* [PROBLEM DETAILS] Type out the records that follow, exactly as given.

* [SOURCE MATERIAL]

━━━━━━━━━━━━━━━━━━━━

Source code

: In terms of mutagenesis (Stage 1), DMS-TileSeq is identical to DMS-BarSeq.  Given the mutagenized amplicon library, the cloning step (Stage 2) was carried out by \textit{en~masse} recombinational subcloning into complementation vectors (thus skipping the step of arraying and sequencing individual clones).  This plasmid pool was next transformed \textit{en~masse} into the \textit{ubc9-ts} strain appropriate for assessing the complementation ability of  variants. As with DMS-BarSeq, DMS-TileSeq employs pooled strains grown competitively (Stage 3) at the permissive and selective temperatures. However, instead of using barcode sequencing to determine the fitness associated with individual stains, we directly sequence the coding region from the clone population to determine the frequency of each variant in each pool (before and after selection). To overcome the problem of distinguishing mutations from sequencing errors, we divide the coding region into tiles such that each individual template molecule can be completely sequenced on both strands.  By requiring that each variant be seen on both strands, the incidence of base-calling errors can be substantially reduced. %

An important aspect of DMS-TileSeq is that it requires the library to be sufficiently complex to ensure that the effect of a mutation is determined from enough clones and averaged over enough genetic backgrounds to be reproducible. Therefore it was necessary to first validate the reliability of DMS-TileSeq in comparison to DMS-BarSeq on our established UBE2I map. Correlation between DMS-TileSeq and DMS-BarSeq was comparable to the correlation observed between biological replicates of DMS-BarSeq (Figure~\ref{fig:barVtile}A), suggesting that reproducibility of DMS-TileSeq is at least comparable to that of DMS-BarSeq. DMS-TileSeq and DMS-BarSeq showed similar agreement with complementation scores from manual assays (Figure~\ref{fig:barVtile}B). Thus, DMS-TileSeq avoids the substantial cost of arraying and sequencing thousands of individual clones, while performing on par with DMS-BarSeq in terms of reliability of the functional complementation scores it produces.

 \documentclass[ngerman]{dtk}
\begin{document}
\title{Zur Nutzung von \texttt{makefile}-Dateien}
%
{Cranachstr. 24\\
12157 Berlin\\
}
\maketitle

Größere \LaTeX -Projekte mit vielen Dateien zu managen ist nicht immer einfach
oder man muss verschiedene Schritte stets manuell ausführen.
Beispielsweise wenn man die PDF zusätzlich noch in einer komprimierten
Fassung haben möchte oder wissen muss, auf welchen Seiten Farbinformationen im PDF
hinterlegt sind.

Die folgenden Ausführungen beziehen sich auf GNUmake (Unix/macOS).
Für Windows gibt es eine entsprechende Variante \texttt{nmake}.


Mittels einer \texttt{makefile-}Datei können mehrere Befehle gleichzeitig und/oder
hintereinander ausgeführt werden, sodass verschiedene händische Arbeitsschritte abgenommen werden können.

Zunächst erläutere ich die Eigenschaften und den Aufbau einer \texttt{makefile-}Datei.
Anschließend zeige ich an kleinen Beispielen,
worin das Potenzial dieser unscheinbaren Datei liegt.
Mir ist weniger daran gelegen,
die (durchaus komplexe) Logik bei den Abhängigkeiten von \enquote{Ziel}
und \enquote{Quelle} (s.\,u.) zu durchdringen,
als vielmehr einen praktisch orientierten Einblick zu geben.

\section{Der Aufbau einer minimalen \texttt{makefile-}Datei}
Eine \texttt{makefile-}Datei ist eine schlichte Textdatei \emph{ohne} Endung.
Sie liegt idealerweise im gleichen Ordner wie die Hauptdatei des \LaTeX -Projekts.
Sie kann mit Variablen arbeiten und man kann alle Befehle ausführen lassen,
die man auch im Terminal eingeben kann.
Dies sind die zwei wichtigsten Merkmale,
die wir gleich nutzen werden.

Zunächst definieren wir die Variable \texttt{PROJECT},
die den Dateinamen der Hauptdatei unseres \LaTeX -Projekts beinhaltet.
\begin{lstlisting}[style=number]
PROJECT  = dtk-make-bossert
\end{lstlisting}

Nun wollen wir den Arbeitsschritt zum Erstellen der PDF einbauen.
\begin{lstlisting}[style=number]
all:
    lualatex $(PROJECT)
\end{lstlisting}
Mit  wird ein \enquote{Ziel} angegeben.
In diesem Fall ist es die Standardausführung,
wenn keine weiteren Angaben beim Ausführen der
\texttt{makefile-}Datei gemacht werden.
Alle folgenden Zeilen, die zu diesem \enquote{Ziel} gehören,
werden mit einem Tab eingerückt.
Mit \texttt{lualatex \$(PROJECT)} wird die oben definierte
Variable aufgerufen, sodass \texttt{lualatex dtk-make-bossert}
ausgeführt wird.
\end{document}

━━━━━━━━━━━━━━━━━━━━

* [TASK SOLUTION]
Source code

: In terms of mutagenesis (Stage 1), DMS-TileSeq is identical to DMS-BarSeq.  Given the mutagenized amplicon library, the cloning step (Stage 2) was carried out by \textit{en~masse} recombinational subcloning into complementation vectors (thus skipping the step of arraying and sequencing individual clones).  This plasmid pool was next transformed \textit{en~masse} into the \textit{ubc9-ts} strain appropriate for assessing the complementation ability of  variants. As with DMS-BarSeq, DMS-TileSeq employs pooled strains grown competitively (Stage 3) at the permissive and selective temperatures. However, instead of using barcode sequencing to determine the fitness associated with individual stains, we directly sequence the coding region from the clone population to determine the frequency of each variant in each pool (before and after selection). To overcome the problem of distinguishing mutations from sequencing errors, we divide the coding region into tiles such that each individual template molecule can be completely sequenced on both strands.  By requiring that each variant be seen on both strands, the incidence of base-calling errors can be substantially reduced. %

An important aspect of DMS-TileSeq is that it requires the library to be sufficiently complex to ensure that the effect of a mutation is determined from enough clones and averaged over enough genetic backgrounds to be reproducible. Therefore it was necessary to first validate the reliability of DMS-TileSeq in comparison to DMS-BarSeq on our established UBE2I map. Correlation between DMS-TileSeq and DMS-BarSeq was comparable to the correlation observed between biological replicates of DMS-BarSeq (Figure~\ref{fig:barVtile}A), suggesting that reproducibility of DMS-TileSeq is at least comparable to that of DMS-BarSeq. DMS-TileSeq and DMS-BarSeq showed similar agreement with complementation scores from manual assays (Figure~\ref{fig:barVtile}B). Thus, DMS-TileSeq avoids the substantial cost of arraying and sequencing thousands of individual clones, while performing on par with DMS-BarSeq in terms of reliability of the functional complementation scores it produces.

 \documentclass[ngerman]{dtk}
\begin{document}
\title{Zur Nutzung von \texttt{makefile}-Dateien}
%
{Cranachstr. 24\\
12157 Berlin\\
}
\maketitle

Größere \LaTeX -Projekte mit vielen Dateien zu managen ist nicht immer einfach
oder man muss verschiedene Schritte stets manuell ausführen.
Beispielsweise wenn man die PDF zusätzlich noch in einer komprimierten
Fassung haben möchte oder wissen muss, auf welchen Seiten Farbinformationen im PDF
hinterlegt sind.

Die folgenden Ausführungen beziehen sich auf GNUmake (Unix/macOS).
Für Windows gibt es eine entsprechende Variante \texttt{nmake}.


Mittels einer \texttt{makefile-}Datei können mehrere Befehle gleichzeitig und/oder
hintereinander ausgeführt werden, sodass verschiedene händische Arbeitsschritte abgenommen werden können.

Zunächst erläutere ich die Eigenschaften und den Aufbau einer \texttt{makefile-}Datei.
Anschließend zeige ich an kleinen Beispielen,
worin das Potenzial dieser unscheinbaren Datei liegt.
Mir ist weniger daran gelegen,
die (durchaus komplexe) Logik bei den Abhängigkeiten von \enquote{Ziel}
und \enquote{Quelle} (s.\,u.) zu durchdringen,
als vielmehr einen praktisch orientierten Einblick zu geben.

\section{Der Aufbau einer minimalen \texttt{makefile-}Datei}
Eine \texttt{makefile-}Datei ist eine schlichte Textdatei \emph{ohne} Endung.
Sie liegt idealerweise im gleichen Ordner wie die Hauptdatei des \LaTeX -Projekts.
Sie kann mit Variablen arbeiten und man kann alle Befehle ausführen lassen,
die man auch im Terminal eingeben kann.
Dies sind die zwei wichtigsten Merkmale,
die wir gleich nutzen werden.

Zunächst definieren wir die Variable \texttt{PROJECT},
die den Dateinamen der Hauptdatei unseres \LaTeX -Projekts beinhaltet.
\begin{lstlisting}[style=number]
PROJECT  = dtk-make-bossert
\end{lstlisting}

Nun wollen wir den Arbeitsschritt zum Erstellen der PDF einbauen.
\begin{lstlisting}[style=number]
all:
    lualatex $(PROJECT)
\end{lstlisting}
Mit  wird ein \enquote{Ziel} angegeben.
In diesem Fall ist es die Standardausführung,
wenn keine weiteren Angaben beim Ausführen der
\texttt{makefile-}Datei gemacht werden.
Alle folgenden Zeilen, die zu diesem \enquote{Ziel} gehören,
werden mit einem Tab eingerückt.
Mit \texttt{lualatex \$(PROJECT)} wird die oben definierte
Variable aufgerufen, sodass \texttt{lualatex dtk-make-bossert}
ausgeführt wird.
\end{document}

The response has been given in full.